(Beginning of Records for this exercise)

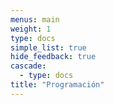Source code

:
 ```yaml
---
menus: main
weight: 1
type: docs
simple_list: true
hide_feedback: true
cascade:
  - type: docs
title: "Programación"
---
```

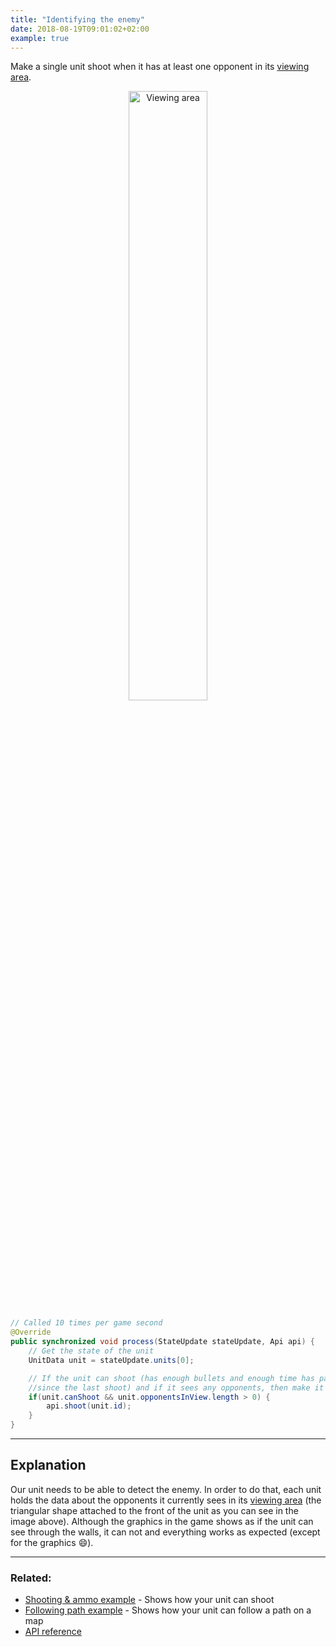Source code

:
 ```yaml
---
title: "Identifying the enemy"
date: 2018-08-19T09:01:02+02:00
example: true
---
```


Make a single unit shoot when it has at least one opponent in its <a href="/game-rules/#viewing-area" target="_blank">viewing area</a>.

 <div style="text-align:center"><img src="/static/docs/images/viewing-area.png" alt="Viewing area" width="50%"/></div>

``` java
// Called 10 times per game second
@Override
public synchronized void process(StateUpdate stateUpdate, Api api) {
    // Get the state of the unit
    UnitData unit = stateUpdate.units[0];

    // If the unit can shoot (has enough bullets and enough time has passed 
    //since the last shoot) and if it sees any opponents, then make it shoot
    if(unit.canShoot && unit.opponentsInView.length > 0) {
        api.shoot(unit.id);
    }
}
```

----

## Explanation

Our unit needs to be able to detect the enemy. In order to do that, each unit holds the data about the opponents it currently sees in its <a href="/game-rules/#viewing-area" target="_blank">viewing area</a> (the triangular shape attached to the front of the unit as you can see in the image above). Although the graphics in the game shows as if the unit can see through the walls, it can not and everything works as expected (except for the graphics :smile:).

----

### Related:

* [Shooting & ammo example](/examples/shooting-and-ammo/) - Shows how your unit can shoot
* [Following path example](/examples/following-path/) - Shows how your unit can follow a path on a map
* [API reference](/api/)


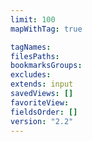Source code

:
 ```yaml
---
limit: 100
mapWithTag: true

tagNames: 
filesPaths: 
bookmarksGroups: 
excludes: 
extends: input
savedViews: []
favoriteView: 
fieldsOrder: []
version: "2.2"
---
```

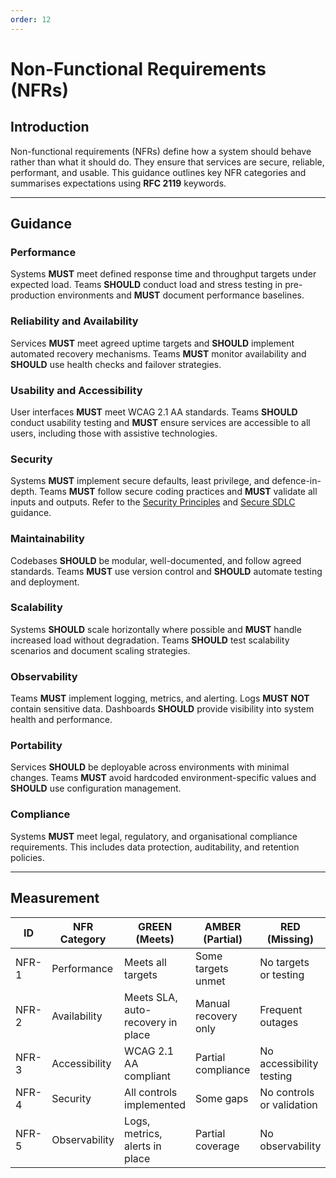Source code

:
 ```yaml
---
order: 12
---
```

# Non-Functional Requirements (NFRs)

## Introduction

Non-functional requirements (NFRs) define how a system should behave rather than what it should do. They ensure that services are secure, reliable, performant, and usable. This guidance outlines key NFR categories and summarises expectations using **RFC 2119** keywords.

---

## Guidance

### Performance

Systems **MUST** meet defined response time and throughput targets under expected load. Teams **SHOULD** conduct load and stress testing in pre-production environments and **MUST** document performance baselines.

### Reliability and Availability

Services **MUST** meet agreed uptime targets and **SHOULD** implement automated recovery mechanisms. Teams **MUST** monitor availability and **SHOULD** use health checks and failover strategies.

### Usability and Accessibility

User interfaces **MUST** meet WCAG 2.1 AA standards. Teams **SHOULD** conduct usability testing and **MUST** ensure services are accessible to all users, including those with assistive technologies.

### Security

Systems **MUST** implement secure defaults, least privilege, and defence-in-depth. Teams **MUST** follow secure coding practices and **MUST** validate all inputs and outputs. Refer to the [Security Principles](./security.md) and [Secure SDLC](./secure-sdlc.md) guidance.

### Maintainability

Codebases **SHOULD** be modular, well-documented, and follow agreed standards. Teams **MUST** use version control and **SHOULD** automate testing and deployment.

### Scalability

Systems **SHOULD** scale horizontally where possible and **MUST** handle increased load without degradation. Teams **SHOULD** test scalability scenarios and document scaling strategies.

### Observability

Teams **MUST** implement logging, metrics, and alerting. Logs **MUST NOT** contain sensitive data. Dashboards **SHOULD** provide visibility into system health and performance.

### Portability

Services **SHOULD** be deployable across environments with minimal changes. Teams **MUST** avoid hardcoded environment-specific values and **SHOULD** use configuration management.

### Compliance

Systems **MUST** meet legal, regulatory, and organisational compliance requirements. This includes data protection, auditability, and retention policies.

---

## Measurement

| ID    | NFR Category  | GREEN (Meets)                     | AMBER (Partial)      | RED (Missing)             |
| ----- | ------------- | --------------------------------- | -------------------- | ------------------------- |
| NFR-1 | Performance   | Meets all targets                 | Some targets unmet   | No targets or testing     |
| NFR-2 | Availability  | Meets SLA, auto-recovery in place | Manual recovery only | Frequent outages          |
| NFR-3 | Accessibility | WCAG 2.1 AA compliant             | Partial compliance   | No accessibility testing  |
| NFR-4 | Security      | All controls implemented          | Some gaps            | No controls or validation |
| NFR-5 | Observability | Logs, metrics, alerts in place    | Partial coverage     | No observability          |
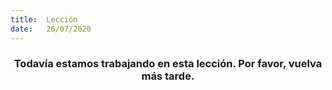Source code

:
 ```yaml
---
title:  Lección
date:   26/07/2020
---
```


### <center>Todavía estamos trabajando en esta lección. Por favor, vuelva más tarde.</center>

(End of Records for this exercise)
(Beginning of Records for this exercise)

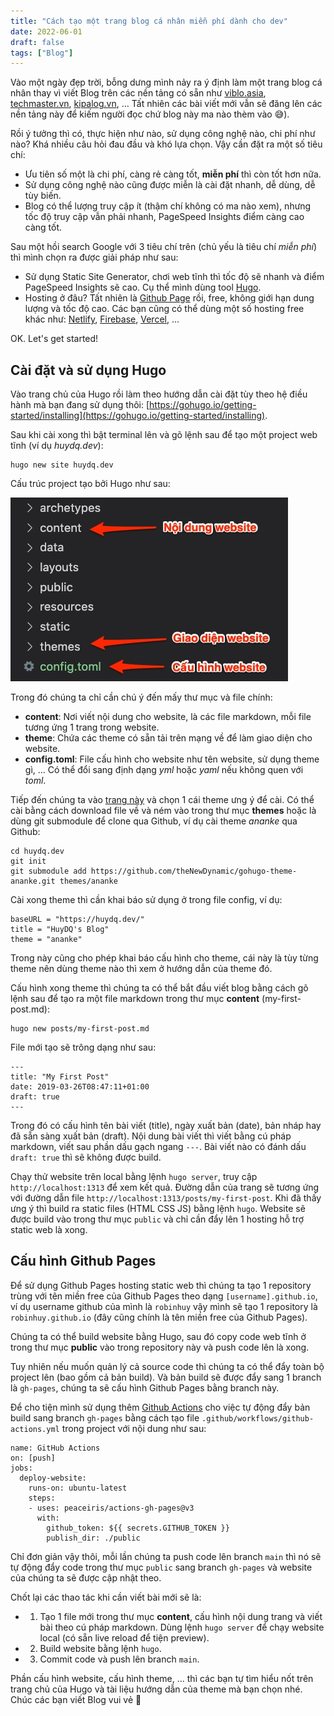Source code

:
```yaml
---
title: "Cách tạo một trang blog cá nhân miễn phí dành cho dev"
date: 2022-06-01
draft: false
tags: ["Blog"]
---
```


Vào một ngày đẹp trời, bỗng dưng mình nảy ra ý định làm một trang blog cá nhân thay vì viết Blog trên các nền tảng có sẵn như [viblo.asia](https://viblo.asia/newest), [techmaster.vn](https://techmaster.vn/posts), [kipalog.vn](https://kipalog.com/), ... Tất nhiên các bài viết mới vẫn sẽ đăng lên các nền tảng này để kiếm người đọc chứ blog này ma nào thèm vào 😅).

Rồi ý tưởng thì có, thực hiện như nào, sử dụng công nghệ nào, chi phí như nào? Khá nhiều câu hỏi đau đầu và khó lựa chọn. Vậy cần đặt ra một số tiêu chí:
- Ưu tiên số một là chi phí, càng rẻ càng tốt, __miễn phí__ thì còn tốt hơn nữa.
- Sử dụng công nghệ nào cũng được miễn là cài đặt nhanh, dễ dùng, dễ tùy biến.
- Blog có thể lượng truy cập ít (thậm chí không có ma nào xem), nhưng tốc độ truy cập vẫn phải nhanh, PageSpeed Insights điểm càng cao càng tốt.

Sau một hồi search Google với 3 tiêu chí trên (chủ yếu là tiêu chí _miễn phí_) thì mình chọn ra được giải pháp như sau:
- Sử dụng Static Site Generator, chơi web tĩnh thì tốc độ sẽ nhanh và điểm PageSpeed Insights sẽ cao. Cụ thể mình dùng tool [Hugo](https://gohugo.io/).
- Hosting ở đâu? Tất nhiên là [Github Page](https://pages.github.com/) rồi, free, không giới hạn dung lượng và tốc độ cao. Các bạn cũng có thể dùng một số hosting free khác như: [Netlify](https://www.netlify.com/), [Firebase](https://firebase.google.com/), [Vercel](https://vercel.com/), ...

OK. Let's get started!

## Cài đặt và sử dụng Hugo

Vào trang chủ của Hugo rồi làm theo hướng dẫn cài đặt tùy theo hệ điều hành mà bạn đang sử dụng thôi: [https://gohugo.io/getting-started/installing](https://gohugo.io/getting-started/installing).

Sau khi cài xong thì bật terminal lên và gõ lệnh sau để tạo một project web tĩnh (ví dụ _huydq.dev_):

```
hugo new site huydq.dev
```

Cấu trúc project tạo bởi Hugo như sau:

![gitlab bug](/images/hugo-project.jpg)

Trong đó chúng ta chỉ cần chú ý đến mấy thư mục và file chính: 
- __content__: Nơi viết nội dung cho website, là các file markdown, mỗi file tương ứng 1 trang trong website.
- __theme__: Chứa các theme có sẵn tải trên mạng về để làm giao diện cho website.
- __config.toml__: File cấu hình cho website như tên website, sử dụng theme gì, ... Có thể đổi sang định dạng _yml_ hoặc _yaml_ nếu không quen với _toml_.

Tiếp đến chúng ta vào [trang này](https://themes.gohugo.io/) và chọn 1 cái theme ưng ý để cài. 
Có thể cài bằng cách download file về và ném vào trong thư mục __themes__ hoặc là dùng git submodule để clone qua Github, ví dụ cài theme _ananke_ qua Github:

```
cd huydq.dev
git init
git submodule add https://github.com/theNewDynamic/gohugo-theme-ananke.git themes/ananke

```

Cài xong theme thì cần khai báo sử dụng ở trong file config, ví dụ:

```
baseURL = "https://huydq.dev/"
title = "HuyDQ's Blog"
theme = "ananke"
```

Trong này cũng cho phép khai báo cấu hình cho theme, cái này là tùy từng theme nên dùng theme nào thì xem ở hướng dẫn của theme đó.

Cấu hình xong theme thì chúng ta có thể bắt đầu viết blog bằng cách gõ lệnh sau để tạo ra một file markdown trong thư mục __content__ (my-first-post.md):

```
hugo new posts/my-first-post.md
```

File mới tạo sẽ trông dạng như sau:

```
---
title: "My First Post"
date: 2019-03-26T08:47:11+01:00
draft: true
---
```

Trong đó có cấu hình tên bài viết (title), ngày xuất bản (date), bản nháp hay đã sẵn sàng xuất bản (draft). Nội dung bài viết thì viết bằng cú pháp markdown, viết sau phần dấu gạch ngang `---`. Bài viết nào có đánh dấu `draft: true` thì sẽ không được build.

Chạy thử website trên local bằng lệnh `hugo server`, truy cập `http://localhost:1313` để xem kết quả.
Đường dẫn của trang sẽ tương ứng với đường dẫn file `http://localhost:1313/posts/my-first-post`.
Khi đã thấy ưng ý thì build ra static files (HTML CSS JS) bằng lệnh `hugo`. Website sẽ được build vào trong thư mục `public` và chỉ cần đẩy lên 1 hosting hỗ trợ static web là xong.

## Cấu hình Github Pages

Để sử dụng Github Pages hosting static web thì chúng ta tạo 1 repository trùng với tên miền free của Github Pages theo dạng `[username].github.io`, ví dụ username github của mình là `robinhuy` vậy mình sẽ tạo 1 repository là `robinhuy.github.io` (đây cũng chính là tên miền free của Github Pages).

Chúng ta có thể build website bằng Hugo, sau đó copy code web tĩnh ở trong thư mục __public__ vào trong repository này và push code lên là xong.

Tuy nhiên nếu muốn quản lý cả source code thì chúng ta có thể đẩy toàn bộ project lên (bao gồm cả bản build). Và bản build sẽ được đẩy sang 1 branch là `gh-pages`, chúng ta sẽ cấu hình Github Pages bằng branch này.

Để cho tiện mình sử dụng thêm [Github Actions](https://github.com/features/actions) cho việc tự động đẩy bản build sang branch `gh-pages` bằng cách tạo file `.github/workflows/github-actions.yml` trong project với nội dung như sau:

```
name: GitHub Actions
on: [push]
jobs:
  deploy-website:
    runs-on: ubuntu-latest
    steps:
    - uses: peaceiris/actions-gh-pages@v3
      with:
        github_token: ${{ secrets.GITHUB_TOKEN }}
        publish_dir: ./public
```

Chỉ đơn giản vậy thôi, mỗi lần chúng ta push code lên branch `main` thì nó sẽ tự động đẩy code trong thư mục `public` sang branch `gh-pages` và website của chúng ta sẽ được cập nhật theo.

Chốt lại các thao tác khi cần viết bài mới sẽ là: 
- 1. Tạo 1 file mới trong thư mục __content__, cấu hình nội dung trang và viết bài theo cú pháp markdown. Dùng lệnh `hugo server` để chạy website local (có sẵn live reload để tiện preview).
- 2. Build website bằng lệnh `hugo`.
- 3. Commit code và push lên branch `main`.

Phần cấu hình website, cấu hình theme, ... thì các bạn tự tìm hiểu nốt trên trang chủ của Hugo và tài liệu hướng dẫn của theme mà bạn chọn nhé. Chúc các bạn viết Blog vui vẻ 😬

(End of Records for this exercise)
(Beginning of Records for this exercise)

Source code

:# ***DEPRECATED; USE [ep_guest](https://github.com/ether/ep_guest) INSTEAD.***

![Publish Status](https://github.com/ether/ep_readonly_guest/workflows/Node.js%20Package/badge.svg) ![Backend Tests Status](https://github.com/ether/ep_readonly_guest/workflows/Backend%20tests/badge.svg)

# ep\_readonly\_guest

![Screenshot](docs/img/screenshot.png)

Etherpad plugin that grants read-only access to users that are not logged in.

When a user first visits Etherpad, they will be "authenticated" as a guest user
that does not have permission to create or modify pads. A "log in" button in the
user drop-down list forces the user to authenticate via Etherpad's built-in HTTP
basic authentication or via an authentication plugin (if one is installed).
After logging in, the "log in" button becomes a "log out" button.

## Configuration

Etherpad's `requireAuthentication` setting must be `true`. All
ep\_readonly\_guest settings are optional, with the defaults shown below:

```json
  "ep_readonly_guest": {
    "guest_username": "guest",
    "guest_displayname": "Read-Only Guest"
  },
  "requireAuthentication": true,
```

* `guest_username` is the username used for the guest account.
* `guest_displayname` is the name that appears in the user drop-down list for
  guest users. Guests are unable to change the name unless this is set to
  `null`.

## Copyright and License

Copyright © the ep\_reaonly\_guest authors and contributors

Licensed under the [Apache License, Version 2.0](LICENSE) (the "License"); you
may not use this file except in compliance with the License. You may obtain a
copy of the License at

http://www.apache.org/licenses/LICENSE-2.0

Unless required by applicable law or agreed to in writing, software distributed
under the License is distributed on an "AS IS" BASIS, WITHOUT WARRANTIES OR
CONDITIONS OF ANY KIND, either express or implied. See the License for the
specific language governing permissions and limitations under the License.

(End of Records for this exercise)

#### What to do
Return only the lines between the one holding "Rồi ý tưởng" and the one holding "- __config.toml__: File", inclusive, exactly as they appear above.

#### Exercise result
Rồi ý tưởng thì có, thực hiện như nào, sử dụng công nghệ nào, chi phí như nào? Khá nhiều câu hỏi đau đầu và khó lựa chọn. Vậy cần đặt ra một số tiêu chí:
- Ưu tiên số một là chi phí, càng rẻ càng tốt, __miễn phí__ thì còn tốt hơn nữa.
- Sử dụng công nghệ nào cũng được miễn là cài đặt nhanh, dễ dùng, dễ tùy biến.
- Blog có thể lượng truy cập ít (thậm chí không có ma nào xem), nhưng tốc độ truy cập vẫn phải nhanh, PageSpeed Insights điểm càng cao càng tốt.

Sau một hồi search Google với 3 tiêu chí trên (chủ yếu là tiêu chí _miễn phí_) thì mình chọn ra được giải pháp như sau:
- Sử dụng Static Site Generator, chơi web tĩnh thì tốc độ sẽ nhanh và điểm PageSpeed Insights sẽ cao. Cụ thể mình dùng tool [Hugo](https://gohugo.io/).
- Hosting ở đâu? Tất nhiên là [Github Page](https://pages.github.com/) rồi, free, không giới hạn dung lượng và tốc độ cao. Các bạn cũng có thể dùng một số hosting free khác như: [Netlify](https://www.netlify.com/), [Firebase](https://firebase.google.com/), [Vercel](https://vercel.com/), ...

OK. Let's get started!

## Cài đặt và sử dụng Hugo

Vào trang chủ của Hugo rồi làm theo hướng dẫn cài đặt tùy theo hệ điều hành mà bạn đang sử dụng thôi: [https://gohugo.io/getting-started/installing](https://gohugo.io/getting-started/installing).

Sau khi cài xong thì bật terminal lên và gõ lệnh sau để tạo một project web tĩnh (ví dụ _huydq.dev_):

```
hugo new site huydq.dev
```

Cấu trúc project tạo bởi Hugo như sau:

![gitlab bug](/images/hugo-project.jpg)

Trong đó chúng ta chỉ cần chú ý đến mấy thư mục và file chính: 
- __content__: Nơi viết nội dung cho website, là các file markdown, mỗi file tương ứng 1 trang trong website.
- __theme__: Chứa các theme có sẵn tải trên mạng về để làm giao diện cho website.
- __config.toml__: File cấu hình cho website như tên website, sử dụng theme gì, ... Có thể đổi sang định dạng _yml_ hoặc _yaml_ nếu không quen với _toml_.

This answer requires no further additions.